UNITED24 - Make a charitable donation in support of Ukraine!

Weapons of Mass Destruction (WMD)

SLUG: US Press Re. Kurds
DATE:>
NOTE NUMBER:

DATE=02/19/03

TYPE=PRESS REVIEW

TITLE=U-S PRESS RE: KURDS

NUMBER=6-12830

BYLINE=ANDREW GUTHRIE

DATELINE=WASHINGTON

EDITOR=ASSIGNMENTS

TELEPHONE=619-3335

CONTENT=

INTRO: A former senior U-S diplomat, writing in The New York Times, suggests the Bush administration is not being open with Iraqi Kurds. And in Ankara, the price for cooperation with the United States in a war with Iraq is going up. Those are among stories of interest to the Kurdish people appearing in the American press at Midweek. Here is a synopsis.

TEXT: On the OP-ED (Opinion-Editorial) page of the The New York Times, Peter W. Galbraith, a former U-S Ambassador to Croatia, says in part:

VOICE: As the Bush administration struggles to induce Turkey to support a war with Iraq, our Kurdish allies in northern Iraq are realizing that once again America is about to double-cross them.

Zalmay Khalilzad, President Bush's special envoy to the Iraqi opposition, went to Ankara this month and told top Kurdish leaders to accept a large deployment of Turkish troops - - supposedly for humanitarian relief - - to enter northern Iraq after any American invasion. He also told the Kurds . they would have to give up plans for self-government, adding that hundreds of thousands of people driven from their homes by Saddam Hussein would not be able to return to them.

For the Kurds, this brought bitter memories. They blame Henry Kissinger for encouraging them to rebel in the early 1970s and then acquiescing quietly as the Shah of Iran made a deal with Iraq and stopped funneling American aid to them. . After the Persian Gulf war, the first President Bush called on the Iraqi people to overthrow Saddam Hussein. When the Kurds tried to do just that, the American military let the Iraqis send out helicopter gunships to annihilate them. Mr. Bush partly salvaged his standing with the Kurds a month later when he cleared Iraqi forces from the region . enabling the creation of the first Kurdish-governed territory in modern history."

TEXT: Ambassador Galbraith goes on to point out that as the Americans sought greater Turkish cooperation for the war, "Turkey . demanded an ironclad assurance that there will not be a separate Kurdish state." He says the Kurds did their best to meet Turkish and American concerns by promising not to seek independence, and settling only for a self-governing province.

But he concludes, despite dramatic Kurdish progress at forming ".a real state within a state." in Northern Iraq, America has "sided with Turkey" in this dispute.

Wednesday's Washington Post reports in its front page that Turkey is now demanding that Washington "significantly enhance a multibillion-dollar aid package before it receives new U-S troops."
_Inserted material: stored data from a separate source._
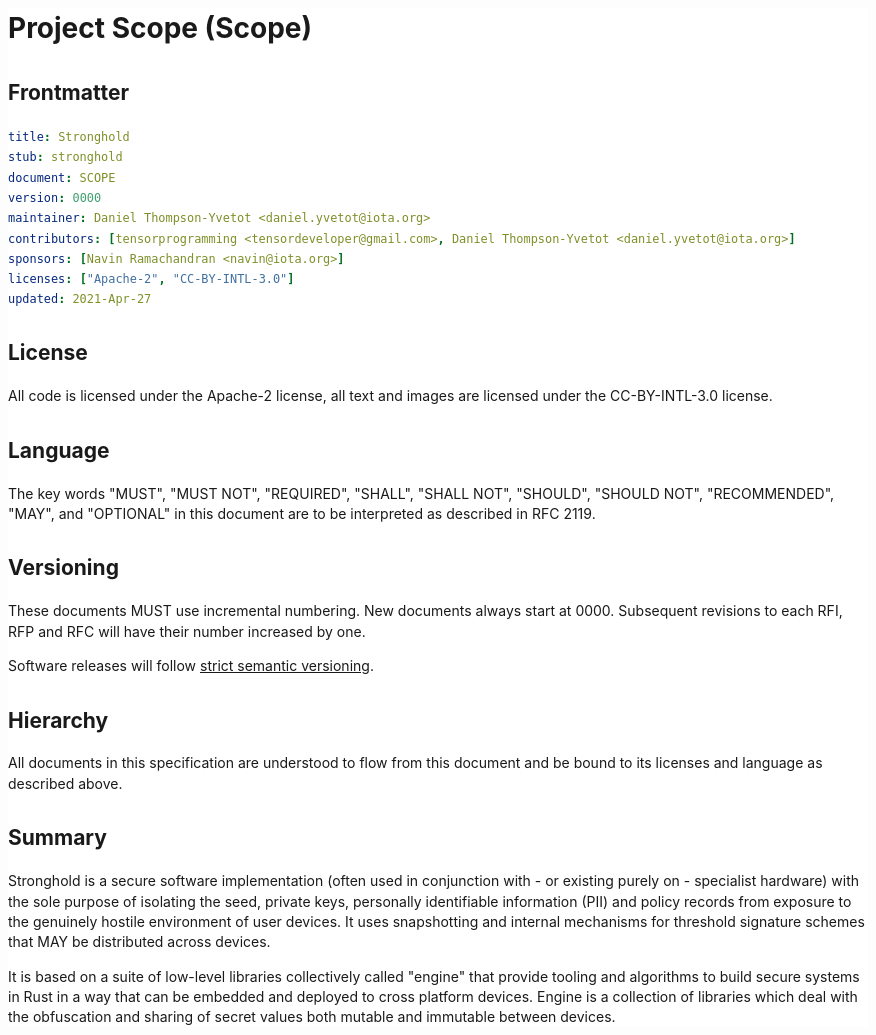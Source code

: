 # Project Scope (Scope)
[Scope]: #Scope

## Frontmatter
[frontmatter]: #frontmatter
```yaml
title: Stronghold
stub: stronghold
document: SCOPE
version: 0000
maintainer: Daniel Thompson-Yvetot <daniel.yvetot@iota.org>
contributors: [tensorprogramming <tensordeveloper@gmail.com>, Daniel Thompson-Yvetot <daniel.yvetot@iota.org>]
sponsors: [Navin Ramachandran <navin@iota.org>]
licenses: ["Apache-2", "CC-BY-INTL-3.0"]
updated: 2021-Apr-27
```

## License
[license]: #license

All code is licensed under the Apache-2 license, all text and images are licensed under the CC-BY-INTL-3.0 license.

## Language
[language]: #language

The key words "MUST", "MUST NOT", "REQUIRED", "SHALL", "SHALL NOT", "SHOULD", "SHOULD NOT", "RECOMMENDED", "MAY", and "OPTIONAL" in this document are to be interpreted as described in RFC 2119.

## Versioning
[versioning]: #versioning

These documents MUST use incremental numbering. New documents always start at 0000. Subsequent revisions to each RFI, RFP and RFC will have their number increased by one.

Software releases will follow [strict semantic versioning](https://semver.org/).

## Hierarchy
[hierarchy]: #hierarchy

All documents in this specification are understood to flow from this document and be bound to its licenses and language as described above.

## Summary
[summary]: #summary
Stronghold is a secure software implementation (often used in conjunction with - or existing purely on - specialist hardware) with the
sole purpose of isolating the seed, private keys, personally identifiable information (PII) and policy records from exposure
to the genuinely hostile environment of user devices. It uses snapshotting and internal mechanisms for threshold signature
schemes that MAY be distributed across devices.

It is based on a suite of low-level libraries collectively called "engine" that provide tooling and algorithms to build secure systems
in Rust in a way that can be embedded and deployed to cross platform devices. Engine is a collection of libraries which deal with the
obfuscation and sharing of secret values both mutable and immutable between devices.


[motivation]: #motivation
[product]: #product
[stakeholders]: #stakeholders
[guide-level-explanation]: #guide-level-explanation
[prior-art]: #prior-art
[unresolved-questions]: #unresolved-questions
[future-possibilities]: #future-possibilities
The Post says the Turkish demand threatens ".to scramble the Bush administration's plans to use Turkey to open a northern front against Iraq."

The Post goes on to report the delay in Turkish approval . has left four U-S ships carrying tanks and other heavy equipment for the Army's 4th Infantry Division stranded of the Turkish coast.

Separately, the Post, reporting from the Iraqi-Kurdish-administered zone town of Gobtappa, describes the personal anguish and wish for revenge of Qadir Ismail Ali who lost all of his family, including wife and children, to a poison gas attack from the Iraqi air force.

The thrust of the article says that many Kurdish men in the North are motivated to revenge the killing of family members and others close to them by the regime of Saddam Hussein.

The Post reports it was "part of Operation Anfal, mounted to punish Kurdish militiamen [peshmerga] and their families for rising up in alliance with the Iranian enemy of the time. The Post reports that Kurds say as many as 180-thousand people in 60 villages [in Northern Iraq] were killed in the operation.

[However] The appetite for more fighting against Baghdad is not unanimous, even among the Kurds who have suffered from Hussein's rule. In Halabja, the town about [90 kilometers] southeast of here [Gubtappa] that [militia commander Burham] Sofi's forces defend, interviews with survivors of Hussein's most infamous chemical attack revealed an avid interest in his demise, but no great hunger for fresh sacrifice."

That concludes this review of the U-S press in articles of special interest to Kurdish listeners.